I will now spend ages making a decision on what to use and maybe, just maybe, actually get something built at some point…

Test box

I’m still waiting for the money tree to recover from a gap between previous and current job, and in an effort to do something interesting while not being too taxing on brain capacity or finances I decided to try to make a new container model from card, because card is free, especially when it’s essentially old cereal packets, and as a card carrying (ahem) Luddite I have a strange fascination for making things out of low tech or discarded materials.

Besides, if I can get this to work, I could try making card carriages and print the colour scheme on the outside, which opens up possibilities for interesting colour schemes.

This qualifies as “really quite exciting” for someone like me.
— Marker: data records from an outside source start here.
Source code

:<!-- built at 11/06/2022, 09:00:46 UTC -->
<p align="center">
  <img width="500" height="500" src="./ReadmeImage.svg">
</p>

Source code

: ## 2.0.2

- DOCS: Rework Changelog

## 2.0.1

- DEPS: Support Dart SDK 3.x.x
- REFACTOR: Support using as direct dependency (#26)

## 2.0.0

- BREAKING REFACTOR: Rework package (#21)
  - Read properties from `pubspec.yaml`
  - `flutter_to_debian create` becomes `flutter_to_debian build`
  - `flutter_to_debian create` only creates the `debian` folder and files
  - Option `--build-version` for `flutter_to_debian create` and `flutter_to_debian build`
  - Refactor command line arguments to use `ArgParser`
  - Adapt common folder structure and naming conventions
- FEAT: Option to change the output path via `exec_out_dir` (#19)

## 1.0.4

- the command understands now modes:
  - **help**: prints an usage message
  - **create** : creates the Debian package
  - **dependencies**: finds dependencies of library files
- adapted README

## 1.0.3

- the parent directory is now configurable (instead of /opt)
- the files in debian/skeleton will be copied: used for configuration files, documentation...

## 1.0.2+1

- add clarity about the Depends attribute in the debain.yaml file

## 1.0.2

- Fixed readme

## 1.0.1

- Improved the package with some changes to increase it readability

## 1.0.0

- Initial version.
After a bit of googling I decided that the Körschtalbahn could reasonably have a contract carrying scrap; inward as raw materials, outwards as processed/shredded metal. This also meant a good excuse for some seriously battered containers, so I could see how the card reacted to being weathered, and also hide all the inevitable mistakes quite handily.

I’m not sold on the idea as yet: I have to use a lot of superglue to make the car behave, and it still needs a coat of primer, as seen above, which rather diminishes the smug eco-friendly glow from using recycling materials. Maybe it would work better if I use better quality card? I’m sure I ‘recycled’ a sheet or two from somewhere, possibly even with the owners permission.